Selbst wenn der Vortrag der Beklagten als richtig unterstellt wird, wonach sie für die Geschäftskonten des Klägers Vollmacht hatte und Entnahmen auf ihr Privatkonto überweisen durfte, war die Auszahlung des Rückkaufwerts nebst Überschussbeteiligung hiervon nicht gedeckt. Der streitige Betrag ist gerade nicht über das Geschäftskonto des Klägers auf das Konto der Beklagten geflossen. Das Privatkonto ist nicht auf die von der Beklagten als üblich bezeichnete Weise aufgefüllt worden. Die Beklagte trägt nicht substantiiert vor, dass ihr in Rede stehendes Vorgehen mit dem Kläger abgestimmt war. Die Beklagte hat pauschal und ohne Beweisantritt behauptet, der Kläger habe gewollt, dass die Rückkaufwerte aus steuerlichen Gründen nicht auf das Firmenkonto fließen. Sie lässt offen, wann und bei welcher Gelegenheit ihr der Kläger erlaubt hat, Gelder aus gekündigten Versicherungsverträgen für das Privatkonto zu vereinnahmen. Der Kläger hat eine solche Abrede stets bestritten. Es ist weder vorgetragen noch ersichtlich, dass er die Weiterleitung des Betrags auf das Privatkonto veranlasst oder auch nur bemerkt hat.

d) Der Entstehung eines Schadens in Höhe des der Beklagten zugeflossenen Betrags steht nicht entgegen, dass der Kläger Vollmacht für das Konto der Beklagten hatte und somit eigene Ausgaben damit hätte bestreiten können. Die Beklagte hat im Berufungstermin ausdrücklich erklärt, dass der Kläger von seiner Vollmacht keinen Gebrauch gemacht hat.
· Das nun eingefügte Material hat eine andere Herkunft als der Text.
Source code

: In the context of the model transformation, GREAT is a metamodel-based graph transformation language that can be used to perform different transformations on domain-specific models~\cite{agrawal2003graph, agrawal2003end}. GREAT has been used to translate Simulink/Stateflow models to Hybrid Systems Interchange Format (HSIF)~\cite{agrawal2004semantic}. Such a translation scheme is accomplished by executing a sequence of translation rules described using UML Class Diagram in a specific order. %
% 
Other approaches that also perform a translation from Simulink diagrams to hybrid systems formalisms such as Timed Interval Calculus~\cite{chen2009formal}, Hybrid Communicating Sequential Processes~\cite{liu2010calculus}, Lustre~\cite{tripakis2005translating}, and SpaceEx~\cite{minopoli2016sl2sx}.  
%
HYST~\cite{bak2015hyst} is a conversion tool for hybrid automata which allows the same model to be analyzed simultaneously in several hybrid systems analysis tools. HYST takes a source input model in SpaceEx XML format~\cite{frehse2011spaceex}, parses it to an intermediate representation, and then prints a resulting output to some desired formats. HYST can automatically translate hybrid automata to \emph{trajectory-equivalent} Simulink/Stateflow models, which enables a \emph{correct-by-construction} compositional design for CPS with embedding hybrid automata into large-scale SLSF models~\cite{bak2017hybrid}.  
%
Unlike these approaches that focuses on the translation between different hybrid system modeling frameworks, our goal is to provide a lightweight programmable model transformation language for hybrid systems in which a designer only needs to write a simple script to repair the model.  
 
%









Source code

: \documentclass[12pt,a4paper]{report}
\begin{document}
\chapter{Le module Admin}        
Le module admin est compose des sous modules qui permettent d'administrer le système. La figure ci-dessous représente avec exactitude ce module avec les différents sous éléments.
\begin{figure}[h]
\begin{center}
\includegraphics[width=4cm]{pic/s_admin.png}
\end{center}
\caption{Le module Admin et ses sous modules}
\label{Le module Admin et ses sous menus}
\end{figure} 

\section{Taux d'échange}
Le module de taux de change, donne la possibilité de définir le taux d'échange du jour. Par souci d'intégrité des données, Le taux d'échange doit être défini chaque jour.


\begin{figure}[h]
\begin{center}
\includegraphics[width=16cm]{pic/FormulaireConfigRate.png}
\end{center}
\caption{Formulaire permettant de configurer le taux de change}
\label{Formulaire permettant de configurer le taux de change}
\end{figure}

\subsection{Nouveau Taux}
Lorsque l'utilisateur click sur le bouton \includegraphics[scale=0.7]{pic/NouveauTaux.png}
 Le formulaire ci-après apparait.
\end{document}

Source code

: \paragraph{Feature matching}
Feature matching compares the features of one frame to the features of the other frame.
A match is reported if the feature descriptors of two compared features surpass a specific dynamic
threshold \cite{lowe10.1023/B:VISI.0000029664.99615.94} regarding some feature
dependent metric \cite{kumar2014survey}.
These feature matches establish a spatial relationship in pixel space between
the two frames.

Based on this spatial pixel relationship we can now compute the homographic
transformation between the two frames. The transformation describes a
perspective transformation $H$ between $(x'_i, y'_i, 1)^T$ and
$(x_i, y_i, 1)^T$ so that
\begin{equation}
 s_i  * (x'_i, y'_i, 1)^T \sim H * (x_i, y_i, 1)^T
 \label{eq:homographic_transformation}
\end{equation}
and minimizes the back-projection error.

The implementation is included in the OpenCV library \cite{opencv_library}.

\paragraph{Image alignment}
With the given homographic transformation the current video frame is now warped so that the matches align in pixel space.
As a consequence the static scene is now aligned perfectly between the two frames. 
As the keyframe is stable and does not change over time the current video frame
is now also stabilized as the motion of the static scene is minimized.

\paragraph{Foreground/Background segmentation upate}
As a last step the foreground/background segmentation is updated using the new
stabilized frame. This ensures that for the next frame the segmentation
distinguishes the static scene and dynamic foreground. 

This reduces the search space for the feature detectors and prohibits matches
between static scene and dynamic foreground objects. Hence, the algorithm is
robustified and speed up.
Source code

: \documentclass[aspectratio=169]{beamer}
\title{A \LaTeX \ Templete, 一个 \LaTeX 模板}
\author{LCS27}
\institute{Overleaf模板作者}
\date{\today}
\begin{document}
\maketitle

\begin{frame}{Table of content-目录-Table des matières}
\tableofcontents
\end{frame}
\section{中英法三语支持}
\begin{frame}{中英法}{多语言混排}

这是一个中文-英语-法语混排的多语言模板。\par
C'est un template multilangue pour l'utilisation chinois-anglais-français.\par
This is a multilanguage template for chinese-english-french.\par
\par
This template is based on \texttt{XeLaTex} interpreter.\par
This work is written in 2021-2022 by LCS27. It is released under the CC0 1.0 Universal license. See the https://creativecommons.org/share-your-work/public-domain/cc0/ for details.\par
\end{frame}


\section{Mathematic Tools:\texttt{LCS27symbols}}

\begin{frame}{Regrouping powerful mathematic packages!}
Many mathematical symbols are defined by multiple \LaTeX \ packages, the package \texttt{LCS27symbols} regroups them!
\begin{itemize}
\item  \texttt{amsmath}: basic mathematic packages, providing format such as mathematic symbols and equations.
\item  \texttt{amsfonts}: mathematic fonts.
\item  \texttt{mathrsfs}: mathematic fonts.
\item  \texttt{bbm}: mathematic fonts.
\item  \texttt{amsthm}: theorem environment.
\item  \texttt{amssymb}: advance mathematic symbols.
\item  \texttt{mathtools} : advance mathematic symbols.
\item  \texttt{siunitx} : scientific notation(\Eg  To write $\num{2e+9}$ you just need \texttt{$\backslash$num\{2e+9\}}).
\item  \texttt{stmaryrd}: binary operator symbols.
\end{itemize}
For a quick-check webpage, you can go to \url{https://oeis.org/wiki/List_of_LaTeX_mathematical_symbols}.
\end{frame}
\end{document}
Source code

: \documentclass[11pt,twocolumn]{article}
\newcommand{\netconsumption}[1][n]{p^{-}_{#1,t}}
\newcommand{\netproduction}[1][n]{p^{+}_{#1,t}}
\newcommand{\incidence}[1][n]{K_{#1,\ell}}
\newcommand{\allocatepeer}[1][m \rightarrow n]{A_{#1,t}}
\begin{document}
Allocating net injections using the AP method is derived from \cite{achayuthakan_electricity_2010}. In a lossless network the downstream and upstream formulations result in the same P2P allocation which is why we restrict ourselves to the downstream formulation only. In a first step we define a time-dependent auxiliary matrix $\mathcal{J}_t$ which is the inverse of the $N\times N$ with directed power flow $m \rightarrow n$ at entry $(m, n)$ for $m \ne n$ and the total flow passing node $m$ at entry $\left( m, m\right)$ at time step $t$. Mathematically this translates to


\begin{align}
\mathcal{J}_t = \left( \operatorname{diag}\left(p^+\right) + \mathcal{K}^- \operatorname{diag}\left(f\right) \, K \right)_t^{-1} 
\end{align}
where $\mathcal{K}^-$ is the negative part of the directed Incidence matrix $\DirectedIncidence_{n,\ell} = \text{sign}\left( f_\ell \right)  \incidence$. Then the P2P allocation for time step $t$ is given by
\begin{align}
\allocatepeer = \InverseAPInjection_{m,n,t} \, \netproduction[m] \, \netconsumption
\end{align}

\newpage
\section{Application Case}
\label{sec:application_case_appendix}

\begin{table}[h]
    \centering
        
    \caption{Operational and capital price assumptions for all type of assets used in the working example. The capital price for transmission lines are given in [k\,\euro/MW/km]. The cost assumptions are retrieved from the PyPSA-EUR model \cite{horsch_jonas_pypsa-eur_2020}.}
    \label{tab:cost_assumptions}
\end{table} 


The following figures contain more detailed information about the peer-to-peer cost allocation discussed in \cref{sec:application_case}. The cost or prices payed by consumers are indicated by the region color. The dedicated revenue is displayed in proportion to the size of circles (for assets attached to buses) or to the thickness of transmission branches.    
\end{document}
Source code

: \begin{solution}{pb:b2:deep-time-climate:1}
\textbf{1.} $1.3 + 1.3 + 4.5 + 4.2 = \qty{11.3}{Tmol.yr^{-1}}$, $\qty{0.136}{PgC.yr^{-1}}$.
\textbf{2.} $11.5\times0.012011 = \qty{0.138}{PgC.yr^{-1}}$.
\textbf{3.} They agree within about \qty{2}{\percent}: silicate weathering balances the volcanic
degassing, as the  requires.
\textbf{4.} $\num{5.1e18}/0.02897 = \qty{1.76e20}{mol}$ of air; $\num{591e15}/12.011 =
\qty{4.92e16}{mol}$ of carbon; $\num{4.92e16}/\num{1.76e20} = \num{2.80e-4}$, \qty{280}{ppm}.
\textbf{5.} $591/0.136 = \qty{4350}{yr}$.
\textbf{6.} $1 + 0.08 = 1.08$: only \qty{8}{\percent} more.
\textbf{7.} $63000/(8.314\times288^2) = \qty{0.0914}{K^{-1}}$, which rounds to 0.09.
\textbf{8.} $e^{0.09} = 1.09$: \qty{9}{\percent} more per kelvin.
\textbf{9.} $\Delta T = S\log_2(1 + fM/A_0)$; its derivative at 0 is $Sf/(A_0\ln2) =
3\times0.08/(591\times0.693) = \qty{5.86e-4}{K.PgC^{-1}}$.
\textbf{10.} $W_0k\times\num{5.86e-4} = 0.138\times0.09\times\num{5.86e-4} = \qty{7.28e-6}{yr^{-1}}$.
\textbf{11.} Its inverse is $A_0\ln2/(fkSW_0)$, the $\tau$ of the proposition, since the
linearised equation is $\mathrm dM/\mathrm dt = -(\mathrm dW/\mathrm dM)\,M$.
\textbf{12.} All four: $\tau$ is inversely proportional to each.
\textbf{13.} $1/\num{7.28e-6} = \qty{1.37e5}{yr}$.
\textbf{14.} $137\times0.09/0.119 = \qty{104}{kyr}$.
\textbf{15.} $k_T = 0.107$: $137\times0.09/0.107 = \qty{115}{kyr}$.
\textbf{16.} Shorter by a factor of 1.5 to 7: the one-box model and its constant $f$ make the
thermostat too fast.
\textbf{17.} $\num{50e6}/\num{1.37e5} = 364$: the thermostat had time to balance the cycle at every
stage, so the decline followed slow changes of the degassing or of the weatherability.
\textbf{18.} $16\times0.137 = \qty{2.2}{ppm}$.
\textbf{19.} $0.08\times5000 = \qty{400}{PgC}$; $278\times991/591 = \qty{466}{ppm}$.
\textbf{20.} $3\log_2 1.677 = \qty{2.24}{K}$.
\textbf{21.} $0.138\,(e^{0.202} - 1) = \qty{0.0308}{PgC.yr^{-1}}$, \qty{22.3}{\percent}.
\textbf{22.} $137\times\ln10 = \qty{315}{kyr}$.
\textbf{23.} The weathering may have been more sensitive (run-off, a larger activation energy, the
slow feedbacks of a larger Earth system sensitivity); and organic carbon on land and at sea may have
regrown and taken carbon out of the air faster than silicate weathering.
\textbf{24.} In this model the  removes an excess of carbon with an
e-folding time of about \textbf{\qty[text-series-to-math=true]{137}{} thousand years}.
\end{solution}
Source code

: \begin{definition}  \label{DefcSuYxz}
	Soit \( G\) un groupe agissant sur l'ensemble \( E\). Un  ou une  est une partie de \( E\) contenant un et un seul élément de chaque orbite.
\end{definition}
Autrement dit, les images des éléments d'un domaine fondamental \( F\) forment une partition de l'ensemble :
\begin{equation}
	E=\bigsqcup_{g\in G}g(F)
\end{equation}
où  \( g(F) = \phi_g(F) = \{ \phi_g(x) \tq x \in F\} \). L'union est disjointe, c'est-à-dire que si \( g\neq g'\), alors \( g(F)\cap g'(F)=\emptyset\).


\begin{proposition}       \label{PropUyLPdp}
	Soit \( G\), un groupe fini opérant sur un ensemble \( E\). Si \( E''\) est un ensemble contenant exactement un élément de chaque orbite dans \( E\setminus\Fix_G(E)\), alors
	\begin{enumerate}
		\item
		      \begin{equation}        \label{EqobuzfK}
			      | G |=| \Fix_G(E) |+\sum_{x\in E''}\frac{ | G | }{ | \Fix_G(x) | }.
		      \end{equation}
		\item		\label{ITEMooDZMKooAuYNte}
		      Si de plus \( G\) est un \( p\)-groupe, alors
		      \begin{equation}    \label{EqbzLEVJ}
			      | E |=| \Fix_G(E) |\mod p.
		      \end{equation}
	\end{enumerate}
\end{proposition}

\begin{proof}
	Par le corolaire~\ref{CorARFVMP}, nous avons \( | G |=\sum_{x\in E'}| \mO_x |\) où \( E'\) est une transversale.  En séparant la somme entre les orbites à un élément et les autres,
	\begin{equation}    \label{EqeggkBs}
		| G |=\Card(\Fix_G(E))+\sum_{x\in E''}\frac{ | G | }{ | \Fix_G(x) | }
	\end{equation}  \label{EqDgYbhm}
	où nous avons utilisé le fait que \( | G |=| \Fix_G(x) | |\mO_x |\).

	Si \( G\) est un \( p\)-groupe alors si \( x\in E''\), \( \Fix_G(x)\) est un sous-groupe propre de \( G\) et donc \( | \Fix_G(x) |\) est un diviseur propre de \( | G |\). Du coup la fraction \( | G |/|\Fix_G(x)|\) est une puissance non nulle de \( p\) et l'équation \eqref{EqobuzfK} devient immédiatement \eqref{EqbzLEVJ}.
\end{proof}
Weil er von dem Überweisungsvorgang nichts wusste, hatte er keinen Anlass, den Betrag von der Beklagten heraus zu verlangen, um ihn wieder dem Firmenvermögen zuzuführen oder für eigene Zwecke zu verbrauchen. Auch bei der Zumessung des Haushaltsgeldes konnte er diesen erheblichen Betrag nicht berücksichtigen.

2. Weil der Anspruch bereits aus § 280 Abs. 1 BGB folgt, kann offen bleiben, ob dem Kläger aufgrund einer rechtswidrigen Handlung der Beklagten ggf. auch ein Anspruch aus § 823 Abs. 2 BGB in Verbindung mit § 266 StGB zusteht oder ob er sein Begehren - wie vom Arbeitsgericht angenommen - auf § 812 BGB stützen kann.

3. Der Zinsanspruch steht dem Kläger gem. §§ 286 Abs. 1, 288 Abs. 1, 291 BGB zu.

4. Die Beklagte trägt die Kosten ihrer erfolglosen Berufung, § 97 ZPO.

Zur Zulassung der Revision besteht kein Anlass. Es handelt sich um eine ausschließlich am Einzelfall orientierte Entscheidung, die sich im Rahmen der höchstrichterlich aufgestellten Rechtsgrundsätze hält.